1 files changed, 217 insertions, 0 deletions
diff --git a/Documentation/filesystems/nfs/exporting.rst b/Documentation/filesystems/nfs/exporting.rst
new file mode 100644
index 000000000..0e98edd35
--- /dev/null
+++ b/Documentation/filesystems/nfs/exporting.rst
@@ -0,0 +1,217 @@
+:orphan:
+
+Making Filesystems Exportable
+=============================
+
+Overview
+--------
+
+All filesystem operations require a dentry (or two) as a starting
+point.  Local applications have a reference-counted hold on suitable
+dentries via open file descriptors or cwd/root.  However remote
+applications that access a filesystem via a remote filesystem protocol
+such as NFS may not be able to hold such a reference, and so need a
+different way to refer to a particular dentry.  As the alternative
+form of reference needs to be stable across renames, truncates, and
+server-reboot (among other things, though these tend to be the most
+problematic), there is no simple answer like 'filename'.
+
+The mechanism discussed here allows each filesystem implementation to
+specify how to generate an opaque (outside of the filesystem) byte
+string for any dentry, and how to find an appropriate dentry for any
+given opaque byte string.
+This byte string will be called a "filehandle fragment" as it
+corresponds to part of an NFS filehandle.
+
+A filesystem which supports the mapping between filehandle fragments
+and dentries will be termed "exportable".
+
+
+
+Dcache Issues
+-------------
+
+The dcache normally contains a proper prefix of any given filesystem
+tree.  This means that if any filesystem object is in the dcache, then
+all of the ancestors of that filesystem object are also in the dcache.
+As normal access is by filename this prefix is created naturally and
+maintained easily (by each object maintaining a reference count on
+its parent).
+
+However when objects are included into the dcache by interpreting a
+filehandle fragment, there is no automatic creation of a path prefix
+for the object.  This leads to two related but distinct features of
+the dcache that are not needed for normal filesystem access.
+
+1. The dcache must sometimes contain objects that are not part of the
+   proper prefix. i.e that are not connected to the root.
+2. The dcache must be prepared for a newly found (via ->lookup) directory
+   to already have a (non-connected) dentry, and must be able to move
+   that dentry into place (based on the parent and name in the
+   ->lookup).   This is particularly needed for directories as
+   it is a dcache invariant that directories only have one dentry.
+
+To implement these features, the dcache has:
+
+a.

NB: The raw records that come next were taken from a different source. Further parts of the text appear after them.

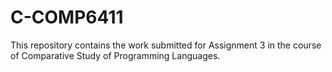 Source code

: # C-COMP6411
This repository contains the work submitted for Assignment 3 in the course of Comparative Study of Programming Languages.
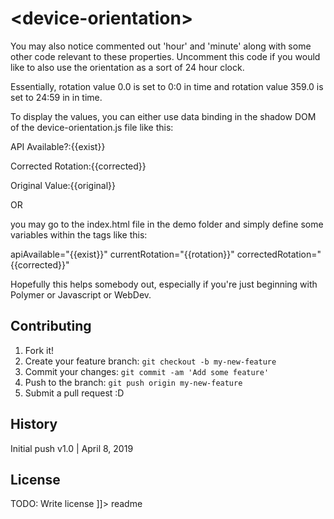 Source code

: # \<device-orientation\>

<snippet>
  <content><![CDATA[
# ${1: device-orientation}
A simple polymer element that uses the deviceorientation web event to display the orientation of your device.
It displays the correct orientation by assuming that the orientation the device was originally in is the "start" orientation or the "origin"
## Installation
TODO
## Usage
The properties function offers:
1. 'original' which is the initially read value
2. 'rotation' which is the currently read value
3. 'corrected' which is the original - rotation to obtain a "corrected" value.
4. 'absolute' a Boolean variable expressing whether the orientation read is absolute or relative (most likely relative in modern browsers)
5. 'exist' a Boolean variable which tells whether the device is capable of providing orientation data or not.
6. 'counter' a pretty much useless counter that tells you how many times the event was called by the browsers

You may also notice commented out 'hour' and 'minute' along with some other code relevant to these properties. Uncomment this code if you would like to also
use the orientation as a sort of 24 hour clock.

Essentially, rotation value 0.0 is set to 0:0 in time
and rotation value 359.0 is set to 24:59 in in time.

To display the values, you can either use data binding in the shadow DOM of the device-orientation.js file like this:

<span><p>API Available?:{{exist}}</p></span>
<span><p>Corrected Rotation:{{corrected}}</p></span>
<span><p>Original Value:{{original}}</p></span>

OR

you may go to the index.html file in the demo folder and simply define some variables within the tags like this:

<device-orientation>
  apiAvailable="{{exist}}"
  currentRotation="{{rotation}}"
  correctedRotation="{{corrected}}"
</device-orientation>

Hopefully this helps somebody out, especially if you're just beginning with Polymer or Javascript or WebDev.  

## Contributing
1. Fork it!
2. Create your feature branch: `git checkout -b my-new-feature`
3. Commit your changes: `git commit -am 'Add some feature'`
4. Push to the branch: `git push origin my-new-feature`
5. Submit a pull request :D

## History
Initial push v1.0 | April 8, 2019

## License
TODO: Write license
]]></content>
  <tabTrigger>readme</tabTrigger>
</snippet>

A dentry flag DCACHE_DISCONNECTED which is set on
+   any dentry that might not be part of the proper prefix.
+   This is set when anonymous dentries are created, and cleared when a
+   dentry is noticed to be a child of a dentry which is in the proper
+   prefix.  If the refcount on a dentry with this flag set
+   becomes zero, the dentry is immediately discarded, rather than being
+   kept in the dcache.  If a dentry that is not already in the dcache
+   is repeatedly accessed by filehandle (as NFSD might do), an new dentry
+   will be a allocated for each access, and discarded at the end of
+   the access.
+
+   Note that such a dentry can acquire children, name, ancestors, etc.
+   without losing DCACHE_DISCONNECTED - that flag is only cleared when
+   subtree is successfully reconnected to root.  Until then dentries
+   in such subtree are retained only as long as there are references;
+   refcount reaching zero means immediate eviction, same as for unhashed
+   dentries.  That guarantees that we won't need to hunt them down upon
+   umount.
+
+b. A primitive for creation of secondary roots - d_obtain_root(inode).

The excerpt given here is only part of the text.